■ **TASK REQUIREMENTS**:
Within the records below, how many lines contain "ldots"? The answer is that number alone.

■ **AVAILABLE DATA**:
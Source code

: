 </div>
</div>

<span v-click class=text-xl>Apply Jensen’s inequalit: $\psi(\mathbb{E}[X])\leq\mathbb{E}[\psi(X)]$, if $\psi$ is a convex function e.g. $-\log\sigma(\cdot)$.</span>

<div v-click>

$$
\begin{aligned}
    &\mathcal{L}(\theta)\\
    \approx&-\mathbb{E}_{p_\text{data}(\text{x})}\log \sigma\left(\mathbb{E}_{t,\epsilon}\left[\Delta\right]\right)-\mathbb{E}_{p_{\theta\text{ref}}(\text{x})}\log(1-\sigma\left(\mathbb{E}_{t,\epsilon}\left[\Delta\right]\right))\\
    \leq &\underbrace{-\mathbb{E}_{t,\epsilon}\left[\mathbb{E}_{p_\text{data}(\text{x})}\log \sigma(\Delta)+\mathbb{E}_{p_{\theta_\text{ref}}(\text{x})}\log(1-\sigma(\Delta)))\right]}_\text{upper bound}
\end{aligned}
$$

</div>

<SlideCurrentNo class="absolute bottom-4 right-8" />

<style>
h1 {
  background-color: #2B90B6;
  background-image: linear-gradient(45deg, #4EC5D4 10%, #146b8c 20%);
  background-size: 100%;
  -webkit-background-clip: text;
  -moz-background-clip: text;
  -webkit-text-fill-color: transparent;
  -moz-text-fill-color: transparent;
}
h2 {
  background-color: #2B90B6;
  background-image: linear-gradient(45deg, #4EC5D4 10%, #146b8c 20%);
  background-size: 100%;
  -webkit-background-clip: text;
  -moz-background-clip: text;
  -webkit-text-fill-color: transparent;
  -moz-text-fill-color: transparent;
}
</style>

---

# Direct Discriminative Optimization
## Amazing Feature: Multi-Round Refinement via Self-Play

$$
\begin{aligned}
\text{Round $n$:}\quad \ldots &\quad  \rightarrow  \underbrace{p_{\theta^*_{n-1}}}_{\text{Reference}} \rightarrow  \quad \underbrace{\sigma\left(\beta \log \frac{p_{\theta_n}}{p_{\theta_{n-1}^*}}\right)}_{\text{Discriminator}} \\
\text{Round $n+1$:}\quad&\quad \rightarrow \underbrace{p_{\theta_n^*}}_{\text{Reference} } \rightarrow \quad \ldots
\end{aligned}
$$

■ **COMPLETED EXERCISE**:
2